自分の罪を世間に証もせず、何も失うことなく ただ許しを請うだけでは反省とはいえないのでは・・・と問う。 女官長はこうして土下座しているだろう! この私がお前の前で!と声を荒げるが、チャングムは「お役所にお行きください。」とだけ言い残して、その場を立ち去るのだった・・・」。

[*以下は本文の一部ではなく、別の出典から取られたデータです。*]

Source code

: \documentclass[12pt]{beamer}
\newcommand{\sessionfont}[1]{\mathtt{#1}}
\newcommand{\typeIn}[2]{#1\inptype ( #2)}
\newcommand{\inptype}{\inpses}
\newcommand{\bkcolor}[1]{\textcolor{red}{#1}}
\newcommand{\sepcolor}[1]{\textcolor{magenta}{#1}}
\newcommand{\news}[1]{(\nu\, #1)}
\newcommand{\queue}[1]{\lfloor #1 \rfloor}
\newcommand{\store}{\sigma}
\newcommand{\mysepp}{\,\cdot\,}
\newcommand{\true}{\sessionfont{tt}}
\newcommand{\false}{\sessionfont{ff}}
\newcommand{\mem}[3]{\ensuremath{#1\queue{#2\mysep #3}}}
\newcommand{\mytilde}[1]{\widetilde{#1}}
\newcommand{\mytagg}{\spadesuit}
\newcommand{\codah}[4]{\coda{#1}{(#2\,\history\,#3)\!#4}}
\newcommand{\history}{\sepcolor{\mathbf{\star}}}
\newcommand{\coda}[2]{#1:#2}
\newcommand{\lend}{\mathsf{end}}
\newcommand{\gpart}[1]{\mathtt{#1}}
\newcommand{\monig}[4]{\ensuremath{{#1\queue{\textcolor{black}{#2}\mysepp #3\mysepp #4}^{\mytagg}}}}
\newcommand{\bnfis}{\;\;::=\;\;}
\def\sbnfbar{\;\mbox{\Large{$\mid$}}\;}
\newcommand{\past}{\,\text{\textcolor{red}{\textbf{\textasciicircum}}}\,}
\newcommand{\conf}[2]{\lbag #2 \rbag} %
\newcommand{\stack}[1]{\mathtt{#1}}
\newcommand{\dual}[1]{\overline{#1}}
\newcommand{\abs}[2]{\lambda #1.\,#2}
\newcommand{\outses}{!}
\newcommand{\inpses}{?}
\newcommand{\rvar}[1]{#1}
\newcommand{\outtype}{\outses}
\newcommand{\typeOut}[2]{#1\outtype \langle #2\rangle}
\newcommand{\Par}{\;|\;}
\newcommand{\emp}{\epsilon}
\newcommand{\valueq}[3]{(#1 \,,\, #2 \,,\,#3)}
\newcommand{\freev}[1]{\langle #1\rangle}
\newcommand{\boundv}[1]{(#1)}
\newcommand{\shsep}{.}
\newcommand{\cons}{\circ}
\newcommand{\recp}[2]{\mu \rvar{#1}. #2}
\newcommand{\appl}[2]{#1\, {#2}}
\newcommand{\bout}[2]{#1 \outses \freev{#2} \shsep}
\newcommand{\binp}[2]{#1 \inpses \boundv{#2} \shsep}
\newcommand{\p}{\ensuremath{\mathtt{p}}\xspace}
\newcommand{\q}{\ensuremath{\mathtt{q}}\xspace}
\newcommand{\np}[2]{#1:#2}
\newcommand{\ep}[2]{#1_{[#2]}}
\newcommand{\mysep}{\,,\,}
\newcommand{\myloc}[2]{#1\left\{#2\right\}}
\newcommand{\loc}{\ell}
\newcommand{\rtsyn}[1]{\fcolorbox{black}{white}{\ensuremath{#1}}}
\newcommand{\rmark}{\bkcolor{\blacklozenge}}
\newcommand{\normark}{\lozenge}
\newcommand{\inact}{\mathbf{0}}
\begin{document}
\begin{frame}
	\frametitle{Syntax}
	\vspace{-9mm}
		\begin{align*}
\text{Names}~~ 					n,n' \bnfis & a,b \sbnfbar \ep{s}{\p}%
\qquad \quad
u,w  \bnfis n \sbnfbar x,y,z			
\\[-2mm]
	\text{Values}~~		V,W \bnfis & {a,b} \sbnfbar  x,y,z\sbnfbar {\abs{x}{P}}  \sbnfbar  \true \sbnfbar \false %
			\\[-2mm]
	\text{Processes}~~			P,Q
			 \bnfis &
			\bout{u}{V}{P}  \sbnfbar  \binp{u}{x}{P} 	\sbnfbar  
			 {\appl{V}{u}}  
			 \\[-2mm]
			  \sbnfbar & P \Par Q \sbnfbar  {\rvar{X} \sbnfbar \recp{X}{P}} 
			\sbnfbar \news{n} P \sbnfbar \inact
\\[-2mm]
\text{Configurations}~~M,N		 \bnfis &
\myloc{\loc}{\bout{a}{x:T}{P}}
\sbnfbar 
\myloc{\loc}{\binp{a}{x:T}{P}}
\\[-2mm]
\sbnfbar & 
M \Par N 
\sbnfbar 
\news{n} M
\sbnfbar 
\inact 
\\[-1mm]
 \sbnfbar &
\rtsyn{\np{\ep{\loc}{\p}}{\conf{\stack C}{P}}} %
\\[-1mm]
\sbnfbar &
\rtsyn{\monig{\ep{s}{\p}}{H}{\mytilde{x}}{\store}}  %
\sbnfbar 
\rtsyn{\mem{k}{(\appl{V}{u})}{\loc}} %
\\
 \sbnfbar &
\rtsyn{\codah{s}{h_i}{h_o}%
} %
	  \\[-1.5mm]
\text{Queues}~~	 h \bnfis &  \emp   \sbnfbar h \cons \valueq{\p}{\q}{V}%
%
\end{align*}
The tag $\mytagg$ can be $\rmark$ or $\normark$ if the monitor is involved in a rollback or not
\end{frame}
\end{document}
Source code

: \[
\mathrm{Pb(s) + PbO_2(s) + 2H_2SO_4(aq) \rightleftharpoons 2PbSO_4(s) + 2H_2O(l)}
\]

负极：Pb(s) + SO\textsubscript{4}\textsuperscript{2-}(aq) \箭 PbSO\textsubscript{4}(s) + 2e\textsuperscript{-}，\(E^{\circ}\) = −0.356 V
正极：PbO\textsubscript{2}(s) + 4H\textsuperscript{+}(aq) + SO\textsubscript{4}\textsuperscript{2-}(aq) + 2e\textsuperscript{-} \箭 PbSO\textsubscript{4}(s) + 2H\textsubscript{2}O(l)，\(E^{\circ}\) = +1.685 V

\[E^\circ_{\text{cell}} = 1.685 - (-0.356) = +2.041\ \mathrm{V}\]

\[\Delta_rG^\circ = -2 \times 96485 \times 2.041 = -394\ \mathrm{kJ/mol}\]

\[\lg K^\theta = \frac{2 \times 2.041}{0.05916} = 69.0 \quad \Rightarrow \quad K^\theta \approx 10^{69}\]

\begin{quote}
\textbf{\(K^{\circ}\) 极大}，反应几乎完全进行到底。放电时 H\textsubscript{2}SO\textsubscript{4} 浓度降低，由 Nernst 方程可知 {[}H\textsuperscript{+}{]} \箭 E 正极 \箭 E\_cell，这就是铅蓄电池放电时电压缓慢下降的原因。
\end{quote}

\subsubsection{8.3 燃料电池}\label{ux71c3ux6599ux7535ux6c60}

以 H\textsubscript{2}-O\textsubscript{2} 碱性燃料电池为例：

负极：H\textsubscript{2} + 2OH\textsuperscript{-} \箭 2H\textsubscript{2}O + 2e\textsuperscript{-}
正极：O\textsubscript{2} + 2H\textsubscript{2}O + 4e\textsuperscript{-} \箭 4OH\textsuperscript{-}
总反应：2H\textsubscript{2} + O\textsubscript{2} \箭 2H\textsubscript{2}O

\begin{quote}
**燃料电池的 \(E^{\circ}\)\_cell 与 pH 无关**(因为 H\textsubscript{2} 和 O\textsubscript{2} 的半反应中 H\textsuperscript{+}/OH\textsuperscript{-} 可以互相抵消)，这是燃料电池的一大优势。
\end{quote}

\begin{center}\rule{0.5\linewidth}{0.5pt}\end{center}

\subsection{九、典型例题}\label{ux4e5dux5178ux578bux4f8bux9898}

この場面で、韓国の人たちが、「日本の植民地政策の謝罪が十分ではない」と言い続ける心情が思い当たりました。首相が天皇までが韓国民に謝罪を繰り返していたと思っていましたが、何か、足らないのでしょうね。一人ひとりが「反省とは自らの行動に責任を取ることで、自分のしたことの過ちを悟り、犯した罪の償いをし、二度と同じ過ちを繰り返さないことです。自分の罪を世間に証もせず、何も失うことなく、ただ許しを請うだけでは反省とはいえないのでは・・・」とのチャングムの言葉をかみ締めなければならないと感じました。

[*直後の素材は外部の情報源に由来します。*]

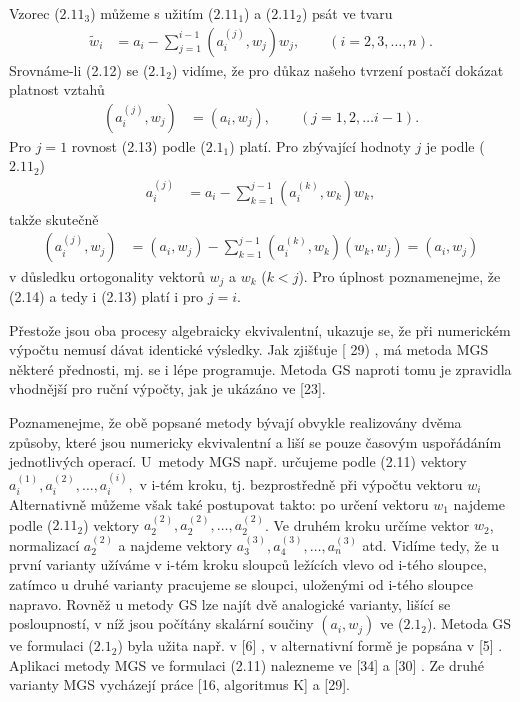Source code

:Vzorec ($2.11_3$) můžeme s užitím ($2.11_1$) a ($2.11_2$) psát ve
tvaru
%
\begin{align*}
   \widetilde w_i &= a_i - \sum_{j=1}^{i-1}(a_i^{(j)},w_j)w_j,
                     \qquad (i = 2, 3, \ldots, n).          \tag{2.12}
\end{align*}
%
Srovnáme-li (2.12) se ($2.1_2$) vidíme, že pro důkaz našeho
tvrzení postačí dokázat platnost vztahů
%
\begin{align*}
   (a_i^{(j)},w_j) &= (a_i, w_j), \qquad (j=1,2,\ldots i-1).  \tag{2.13}
\end{align*}
%
Pro $j=1$ rovnost (2.13) podle ($2.1_1$) platí. Pro zbývající
hodnoty $j$ je podle ($2.11_2$)
%
\begin{align*}
   a_i^{(j)} &= a_i - \sum_{k=1}^{j-1}(a_i^{(k)},w_k) w_k,       \tag{2.14}
\end{align*}
%
takže skutečně
%
\begin{align*}
   (a_i^{(j)},w_j) &= (a_i,w_j) - \sum_{k=1}^{j-1}(a_i^{(k)},w_k)(w_k,w_j)
   = (a_i,w_j)                                               \tag{2.15}
\end{align*}
%
v důsledku ortogonality vektorů $w_j$ a $w_k$ ($k<j$). Pro úplnost
poznamenejme, že (2.14) a tedy i (2.13) platí i pro $j=i$.


Přestože jsou oba procesy algebraicky ekvivalentní, ukazuje
se, že při numerickém výpočtu nemusí dávat identické výsledky.
Jak zjišťuje  [ 29) , má metoda MGS některé přednosti, mj.
se i lépe programuje. Metoda GS naproti tomu je zpravidla
vhodnější pro ruční výpočty, jak je ukázáno ve [23].


Poznamenejme, že obě popsané metody bývají obvykle realizovány dvěma
způsoby, které jsou numericky ekvivalentní a liší se pouze časovým
uspořádáním jednotlivých operací. U~metody MGS např. určujeme podle
(2.11) vektory
%
$a_i^{(1)},a_i^{(2)},\ldots,a_i^{(i)},$
%
v i-tém kroku, tj. bezprostředně při výpočtu vektoru
$w_i$ Alternativně můžeme
%
však také postupovat takto:  po určení vektoru $w_1$ najdeme
podle ($2.11_2$) vektory $a_2^{(2)},a_2^{(2)},\ldots,a_2^{(2)}$.
%
Ve druhém kroku určíme vektor $w_2$, normalizací $a_2^{(2)}$ a najdeme
vektory
$a_3^{(3)},a_4^{(3)},\ldots,a_n^{(3)}$
atd.  Vidíme tedy, že u první varianty užíváme v i-tém
kroku sloupců ležících vlevo od i-tého sloupce, zatímco u druhé
varianty pracujeme se sloupci, uloženými od i-tého sloupce napravo.
%
Rovněž u metody GS lze najít dvě analogické varianty, lišící se
posloupností, v níž jsou počítány skalární součiny $(a_i,w_j)$ ve
($2.1_2$). Metoda GS ve formulaci ($2.1_2$) byla užita např. v [6] , v
alternativní formě je popsána v [5] . Aplikaci metody MGS ve formulaci
(2.11) nalezneme ve [34] a [30] . Ze druhé varianty MGS vycházejí
práce [16, algoritmus K] a [29].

福岡にいた時、釜山教区釜山中央教会の主任司祭と信徒代表を迎えたことがあります。この信徒代表が後で打ち明けてくれました。飛行機から降り、日本の土を踏んだ時、「これまでの思いをすべて乗り越え、韓国と日本の新しい関係の第一歩を踏み出す決意をした。」と。
それに、壮大な物語でしたので、登場人物が多様でした。そのなかで、チャングムとクミオンを比較してみました。チャングムについては、ミン・ジョンホが王に言いました。「・・・女人としてももちろん、天から与えられた才能も、その才能を持ってしても降りかかる困難、喜び、悲しみ、失敗も・・・一度、目標を定めると決して揺るがぬ信念も、志も・・・私にとってはどれも美しく、大切なもの・・・」と。
他方、クミオンは悪役の典型、チェ女官長のブレーンとして、物語の影の進行役でした。宮中を去る前に、チャングムを呼び、かつて奪った手紙を手渡していった言葉です。「おば様から燃やせと言われたけど、燃やせなかった。それが、私。一族の一員としては迷いが捨てきれず、かといって、自分の意思を貫くことも出来ず、心から自分を信じることも出来ず、心から自戒することもなく、曇りのない才能を持つこともなく、曇りのない真心を持つこともなく、ひたむきな思いを寄せられることもなく、ひたむきに恋に生きることも出来ず・・・・」この場面で、クミオンを身近な存在と感じました。